Trump (and Clinton’s) campaign were both characterized by rubbishing the others reputation and determinedly avoiding any kind of policy detail. So we now have a President of the most powerful nation on earth, who actually doesn’t have any set in stone ideas, policy, or overarching philosophy. Donald Trump has been a Republican, then a Democrat, then Independent, then a Republican again (https://en.wikipedia.org/wiki/Donald_Trump#Involvement_in_politics.2C_1988.E2.80.932015 ). However, as a republican president, we do have some general ideas on which way his policy will have to lie, to get things through republican dominated congress and senate.
So what do we know?
He’s a real estate investor, like us.
This is probably the most important aspect for you and I. He’s one of us. He understands how we think, how we make money, and what issues affect us. Whether it’s a case of easing on taxes, or something else, this can only be positive.
He understands the issues surrounding the crash of 2008, and what needs to be done to make sure this doesn’t happen again. While his hands are largely tied with regards to the privately owned federal reserve bank, Trump knows that while the crash was caused partly by mis-regulation, he also knows that the market has been hobbled ever since by the reactive over-regulation of the banking industry that followed the crash. A balancing out of this will allow more real estate lending and more money into the industry, pushing prices up but tempered by the likely small but steady increase in interest rates and inflation that will cycle through his first term in office.
He’s likely to cut tax and cut spending. As a ‘small government’ republican, he’s likely to reduce entitlements, although this is by no means certain despite his campaign rhetoric. He’s flip flopped on tax, and currently proposes a top rate of tax of 25% – http://www.marketwatch.com/story/donald-trump-raises-his-proposed-top-tax-rate-for-individuals-2016-08-08 – although he also alluded to a top corporation tax of 15% which is better. This will mean he’ll have to cut somewhere – I’d love to see him cutting corporate welfare (by far the most wasteful welfare expenditure in USA – http://thinkbynumbers.org/government-spending/corporate-welfare/corporate-vs-social-welfare/). Trump, unlike Hilary Clinton is less beholden to corporate sponsorship and therefor could be the ideal candidate to focus on this. Reducing spend on Nato by forcing the other countries to cough up a larger share will also make a much bigger difference than cutting entitlements, (which I suspect will be very difficult to reduce substantially without a lot of pushback). However with unemployment at record lows in Buffalo, and our focus on working tenants, a reduction in Welfare entitlements is likely to have a marginal negative effect on our investments here.

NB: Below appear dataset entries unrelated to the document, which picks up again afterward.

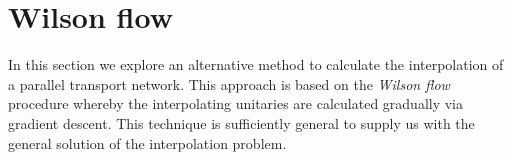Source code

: \documentclass[12pt]{amsart}
\theoremstyle{definition}
\theoremstyle{remark}
\numberwithin{equation}{section}
\begin{document}


\section{Wilson flow}
In this section we explore an alternative method to calculate the interpolation of a parallel transport network. This approach is based on the \emph{Wilson flow} procedure whereby the interpolating unitaries are calculated gradually via gradient descent. This technique is sufficiently general to supply us with the general solution of the interpolation problem.
\end{document}

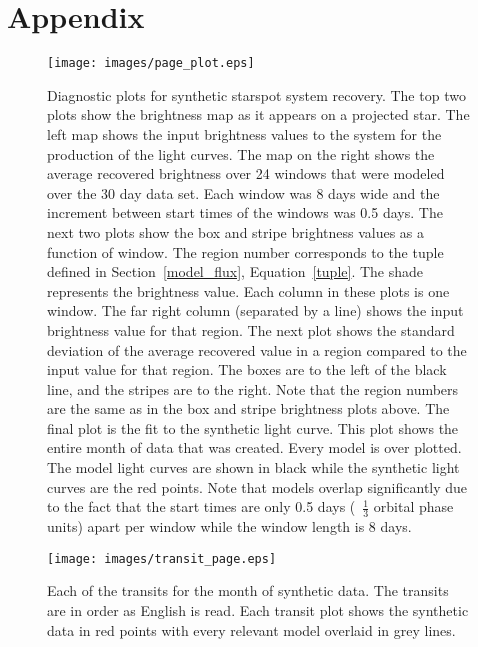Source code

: 

\section{Appendix \label{appendix}}
\clearpage
\begin{figure}
	\texttt{[image: images/page\_plot.eps]}
	\caption{Diagnostic plots for synthetic starspot system recovery. The top two plots show the brightness map as it appears on a projected star. The left map shows the input brightness values to the system for the production of the light curves. The map on the right shows the average recovered brightness over 24 windows that were modeled over the 30 day data set. Each window was 8 days wide and the increment between start times of the windows was 0.5 days. The next two plots show the box and stripe brightness values as a function of window. The region number corresponds to the tuple defined in Section~\ref{model_flux}, Equation~\ref{tuple}. The shade represents the brightness value. Each column in these plots is one window. The far right column (separated by a line) shows the input brightness value for that region. The next plot shows the standard deviation of the average recovered value in a region compared to the input value for that region. The boxes are to the left of the black line, and the stripes are to the right. Note that the region numbers are the same as in the box and stripe brightness plots above. The final plot is the fit to the synthetic light curve. This plot shows the entire month of data that was created. Every model is over plotted. The model light curves are shown in black while the synthetic light curves are the red points. Note that models overlap significantly due to the fact that the start times are only 0.5 days (~$\frac{1}{3}$ orbital phase units) apart per window while the window length is 8 days.}
	\label{page_1b}
\end{figure}
\clearpage
\begin{figure}
	\texttt{[image: images/transit\_page.eps]}
	\caption{Each of the transits for the month of synthetic data. The transits are in order as English is read. Each transit plot shows the synthetic data in red points with every relevant model overlaid in grey lines.}
	\label{transits_1b}
\end{figure}


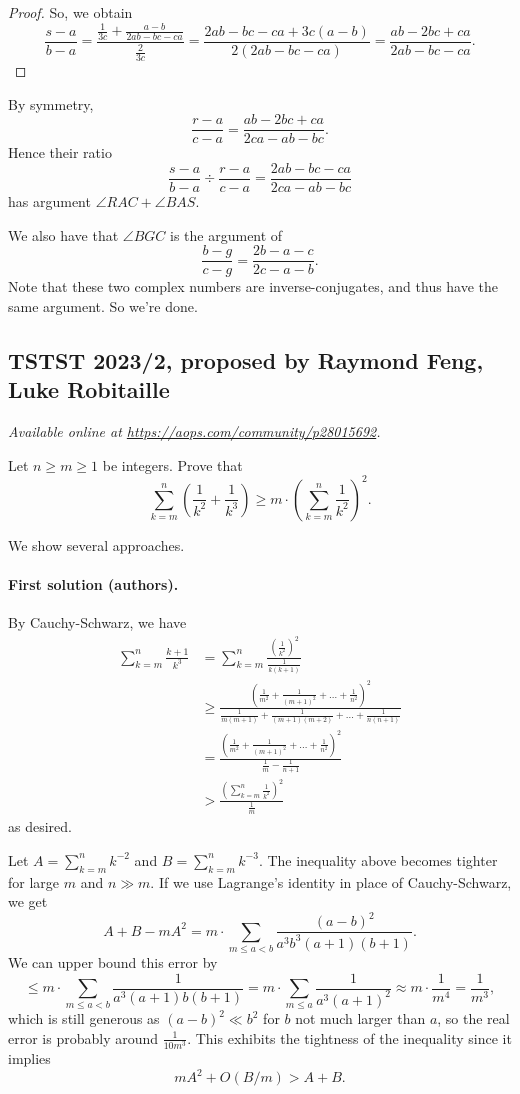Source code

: \documentclass[11pt]{scrartcl}
\begin{document}
\begin{proof}
So, we obtain
\[
  \frac{s-a}{b-a}
  = \frac{\frac{1}{3c}+\frac{a-b}{2ab-bc-ca}}{\frac{2}{3c}}
  = \frac{2ab-bc-ca+3c(a-b)}{2(2ab-bc-ca)}=\frac{ab-2bc+ca}{2ab-bc-ca}.
\]
\end{proof}

By symmetry,
\[ \frac{r-a}{c-a}=\frac{ab-2bc+ca}{2ca-ab-bc}. \]
Hence their ratio
\[ \frac{s-a}{b-a} \div \frac{r-a}{c-a} = \frac{2ab-bc-ca}{2ca-ab-bc} \]
has argument $\angle RAC +\angle BAS$.

We also have that $\angle BGC$ is the argument of
\[ \frac{b-g}{c-g}=\frac{2b-a-c}{2c-a-b}. \]
Note that these two complex numbers are inverse-conjugates,
and thus have the same argument. So we're done.
\pagebreak

\subsection{TSTST 2023/2, proposed by Raymond Feng, Luke Robitaille}
\textsl{Available online at \url{https://aops.com/community/p28015692}.}
\begin{mdframed}[style=mdpurplebox,frametitle={Problem statement}]
Let $n \ge m \ge 1$ be integers.
Prove that
\[ \sum_{k=m}^n \left( \frac{1}{k^2} + \frac{1}{k^3} \right)
  \ge m \cdot \left( \sum_{k=m}^n \frac{1}{k^2} \right)^2. \]
\end{mdframed}
We show several approaches.

\paragraph{First solution (authors).}
By Cauchy-Schwarz, we have
\begin{align*}
  \sum_{k=m}^n\frac{k+1}{k^3}
  &= \sum_{k=m}^n\frac{\left(\frac1{k^2}\right)^2}{\frac1{k(k+1)}} \\
  &\geq
  \frac{
  \left( \frac{1}{m^2} + \frac{1}{(m+1)^2} + \dots + \frac{1}{n^2} \right)^2
  }
  {
    \frac{1}{m(m+1)} + \frac{1}{(m+1)(m+2)} + \dots + \frac{1}{n(n+1)}
  } \\
  &=
  \frac{
  \left( \frac{1}{m^2} + \frac{1}{(m+1)^2} + \dots + \frac{1}{n^2} \right)^2
  }
  { \frac 1m - \frac{1}{n+1} } \\
  &> \frac{\left(\sum_{k=m}^n\frac1{k^2}\right)^2}{\frac1m}
\end{align*}
as desired.

\begin{remark*}
  Let $A = \sum_{k=m}^n k^{-2}$ and $B = \sum_{k=m}^n k^{-3}$. The inequality
  above becomes tighter for large $m$ and $n \gg m$. If we use Lagrange's
  identity in place of Cauchy-Schwarz,
  we get \[ A+B-mA^2=m\cdot\sum_{m\leq a<b} \frac{(a-b)^2}{a^3b^3(a+1)(b+1)}.\]
  We can upper bound this error by
  \[
    \leq m\cdot\sum_{m\leq a<b}\frac1{a^3(a+1)b(b+1)}
    =m\cdot\sum_{m\leq a}\frac1{a^3(a+1)^2}
    \approx m\cdot\frac1{m^4} = \frac1{m^3},
  \]
  which is still generous as $(a-b)^2 \ll b^2$
  for $b$ not much larger than $a$,
  so the real error is probably around $\frac1{10m^3}$.
  This exhibits the tightness of the inequality since it implies
  \[ mA^2+O(B/m) > A+B. \]
\end{remark*}
\end{document}
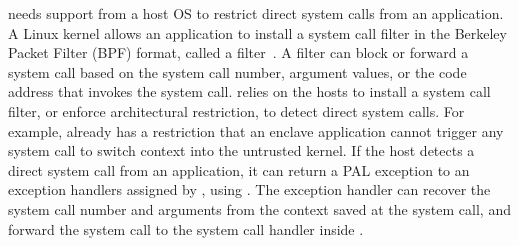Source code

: \thelibos{} needs support from a host OS to restrict direct system calls from an application.
A Linux kernel allows an application to install a system call filter in the Berkeley Packet Filter (BPF) format,
called a \seccomp{} filter~\cite{seccomp}.
A \seccomp{} filter can block or forward a system call based on the system call number,
argument values, or the code address that invokes the system call.
\graphene{} relies on the hosts to install a system call filter, or enforce architectural restriction, to detect direct system calls.
For example, \sgx{} already has a restriction that an enclave application cannot trigger any system call to switch context into the untrusted kernel.
If the host detects a direct system call from an application,
it can return
a PAL exception to an exception handlers assigned by \thelibos{}, using  .
The exception handler can recover the system call number and arguments
from the context saved at the system call,
and forward the system call to the system call handler
inside \thelibos{}.


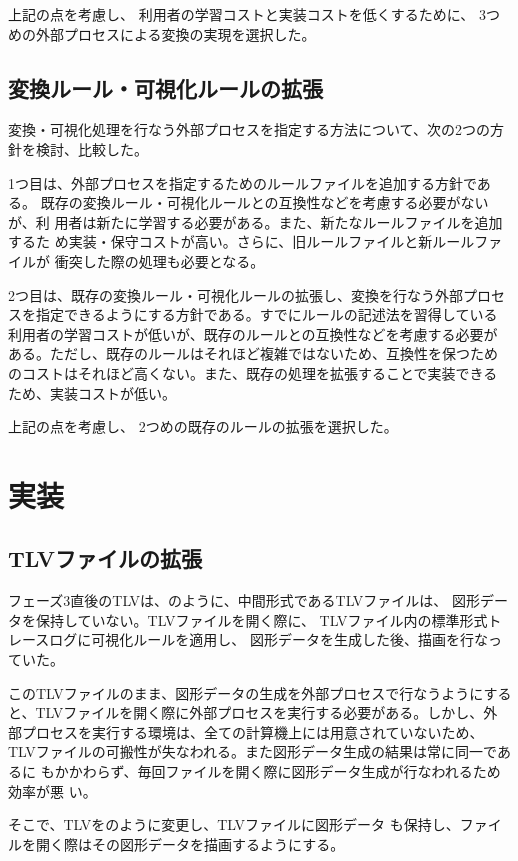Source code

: 上記の点を考慮し、
利用者の学習コストと実装コストを低くするために、
3つめの外部プロセスによる変換の実現を選択した。

\subsection{変換ルール・可視化ルールの拡張}
変換・可視化処理を行なう外部プロセスを指定する方法について、次の2つの方
針を検討、比較した。

1つ目は、外部プロセスを指定するためのルールファイルを追加する方針である。
既存の変換ルール・可視化ルールとの互換性などを考慮する必要がないが、利
用者は新たに学習する必要がある。また、新たなルールファイルを追加するた
め実装・保守コストが高い。さらに、旧ルールファイルと新ルールファイルが
衝突した際の処理も必要となる。

2つ目は、既存の変換ルール・可視化ルールの拡張し、変換を行なう外部プロセ
スを指定できるようにする方針である。すでにルールの記述法を習得している
利用者の学習コストが低いが、既存のルールとの互換性などを考慮する必要が
ある。ただし、既存のルールはそれほど複雑ではないため、互換性を保つため
のコストはそれほど高くない。また、既存の処理を拡張することで実装できる
ため、実装コストが低い。

上記の点を考慮し、
2つめの既存のルールの拡張を選択した。

\section{実装}
\subsection{TLVファイルの拡張}
フェーズ3直後のTLVは、のように、中間形式であるTLVファイルは、
図形データを保持していない。TLVファイルを開く際に、
TLVファイル内の標準形式トレースログに可視化ルールを適用し、
図形データを生成した後、描画を行なっていた。

このTLVファイルのまま、図形データの生成を外部プロセスで行なうようにする
と、TLVファイルを開く際に外部プロセスを実行する必要がある。しかし、外
部プロセスを実行する環境は、全ての計算機上には用意されていないため、
TLVファイルの可搬性が失なわれる。また図形データ生成の結果は常に同一であるに
もかかわらず、毎回ファイルを開く際に図形データ生成が行なわれるため効率が悪
い。

そこで、TLVをのように変更し、TLVファイルに図形データ
も保持し、ファイルを開く際はその図形データを描画するようにする。

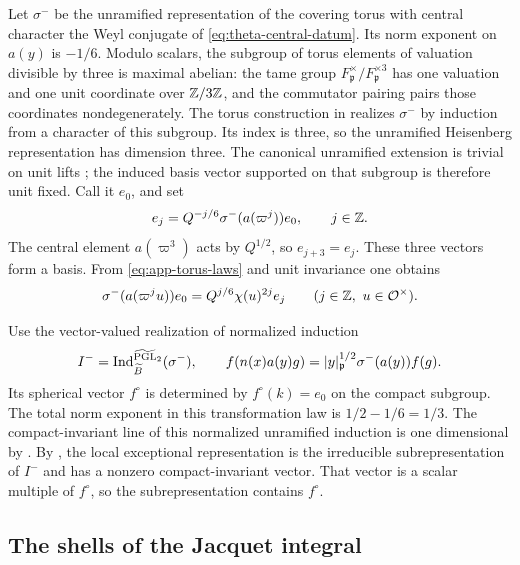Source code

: Let \(\sigma^-\) be the unramified representation of the covering
torus with central character the Weyl conjugate of
\eqref{eq:theta-central-datum}.  Its norm exponent on \(a(y)\) is
\(-1/6\).  Modulo scalars, the subgroup of torus elements of
valuation divisible by three is maximal abelian: the tame group
\(F_{\mathfrak p}^\times/F_{\mathfrak p}^{\times3}\) has one
valuation and one unit coordinate over \(\Z/3\Z\), and the
commutator pairing pairs those coordinates nondegenerately.
The torus construction in \cite[Section~0.3, pp.~54--55, and
Section~I.1, p.~58]{KP84} realizes \(\sigma^-\) by induction from a
character of this subgroup.  Its index is three, so the unramified
Heisenberg representation has dimension three.  The canonical
unramified extension is trivial on unit lifts
\cite[Section~I.1, p.~60]{KP84}; the induced basis vector supported
on that subgroup is therefore unit fixed.  Call it \(e_0\), and set
\begin{equation}\label{eq:app-Heisenberg-basis}
 e_j=Q^{-j/6}\sigma^-(a(\varpi^j))e_0,\qquad j\in\Z.
\end{equation}
The central element \(a(\varpi^3)\) acts by \(Q^{1/2}\), so
\(e_{j+3}=e_j\).  These three vectors form a basis.  From
\eqref{eq:app-torus-laws} and unit invariance one obtains
\begin{equation}\label{eq:app-torus-on-e0}
 \sigma^-(a(\varpi^j u))e_0
   =Q^{j/6}\chi(u)^{2j}e_j
       \qquad(j\in\Z,\ u\in\mathcal O^\times).
\end{equation}

Use the vector-valued realization of normalized induction
\[
 I^-=\operatorname{Ind}_{\widetilde B}^{\widetilde{\PGL}_2}
                   (\sigma^-),\qquad
 f(n(x)a(y)g)=|y|_{\mathfrak p}^{1/2}
                 \sigma^-(a(y))f(g).
\]
Its spherical vector \(f^\circ\) is determined by
\(f^\circ(k)=e_0\) on the compact subgroup.  The total norm exponent
in this transformation law is
\(1/2-1/6=1/3\).  The compact-invariant line of this normalized
unramified induction is one dimensional by
\cite[Lemma~I.1.3, p.~60]{KP84}.  By
\cite[Theorem~I.2.9(a),(f), p.~72]{KP84}, the local exceptional
representation is the irreducible subrepresentation of \(I^-\) and has
a nonzero compact-invariant vector.  That vector is a scalar multiple of
\(f^\circ\), so the subrepresentation contains \(f^\circ\).

\subsection{The shells of the Jacquet integral}

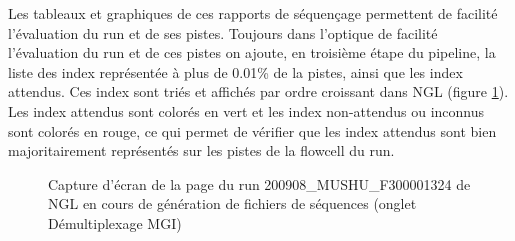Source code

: Les tableaux et graphiques de ces rapports de séquençage permettent de facilité l'évaluation du run et de ses pistes.
Toujours dans l'optique de facilité l'évaluation du run et de ces pistes on ajoute, en troisième étape du pipeline, la liste des index représentée à plus de 0.01\% de la pistes, ainsi que les index attendus.
Ces index sont triés et affichés par ordre croissant dans NGL (figure \ref{top-index}).
Les index attendus sont colorés en vert et les index non-attendus ou inconnus sont colorés en rouge, ce qui permet de vérifier que les index attendus sont bien majoritairement représentés sur les pistes de la flowcell du run.

\begin{figure}[H]
    \centering
    \caption{\footnotesize{Capture d'écran de la page du run 200908\_MUSHU\_F300001324 de NGL en cours de génération de fichiers de séquences (onglet \og Démultiplexage MGI\fg{})}}
    \label{top-index}
\end{figure}

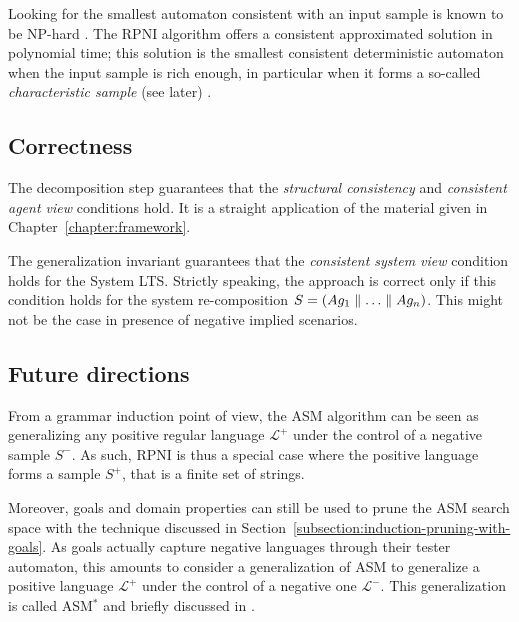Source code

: Looking for the smallest automaton consistent with an input sample is known to be NP-hard \cite{Gold:1978, Angluin:1978}. The RPNI algorithm offers a consistent approximated solution in polynomial time; this solution is the smallest consistent deterministic automaton when the input sample is rich enough, in particular when it forms a so-called \emph{characteristic sample} (see later) \cite{Oncina:1992}.

\subsection{Correctness}

The decomposition step guarantees that the \emph{structural consistency} and \emph{consistent agent view} conditions hold. It is a straight application of the material given in Chapter~\ref{chapter:framework}. 

The generalization invariant guarantees that the \emph{consistent system view} condition holds for the System LTS. Strictly speaking, the approach is correct only if this condition holds for the system re-composition $S = (Ag_1 \parallel \ldots \parallel Ag_n)$. This might not be the case in presence of negative implied scenarios.

\subsection{Future directions}

From a grammar induction point of view, the ASM algorithm can be seen as generalizing any positive regular language $\mathcal{L}^+$ under the control of a negative sample $S^-$. As such, RPNI is thus a special case where the positive language forms a sample $S^+$, that is a finite set of strings.

Moreover, goals and domain properties can still be used to prune the ASM search space with the technique discussed in Section~\ref{subsection:induction-pruning-with-goals}. As goals actually capture negative languages through their tester automaton, this amounts to consider a generalization of ASM to generalize a positive language $\mathcal{L}^+$ under the control of a negative one $\mathcal{L}^-$. This generalization is called ASM$^*$ and briefly discussed in \cite{Lambeau:2008}.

He wants to Reduce Immigration.
We have a double-edged sword with this issue. Most of the negative affects will hit cross border businesses in Southern USA near the Mexican border. However, Buffalo has long been one of the major beneficiaries of USA refugee intake, especially from SE Asia. It has not only increased the population and tax base, but the people are generally law abiding, family oriented communities. They make great tenants and often end up opening local businesses. Reducing the number of new arrivals, while it wouldn’t have a negative affect, would have a less positive affect. On the plus side, a lower supply of ‘cheap’ foreign labour would likely lead to an increase in salaries as there would be less people willing to do low paid work, perhaps allowing for larger rent increases over the longer term.
All in all, while like most of you I’d rather have seen Gary Johnson in the White House, realistically id rather, on balance, be in the hands of a seasoned real estate investor like Trump than a career politician like his adversary.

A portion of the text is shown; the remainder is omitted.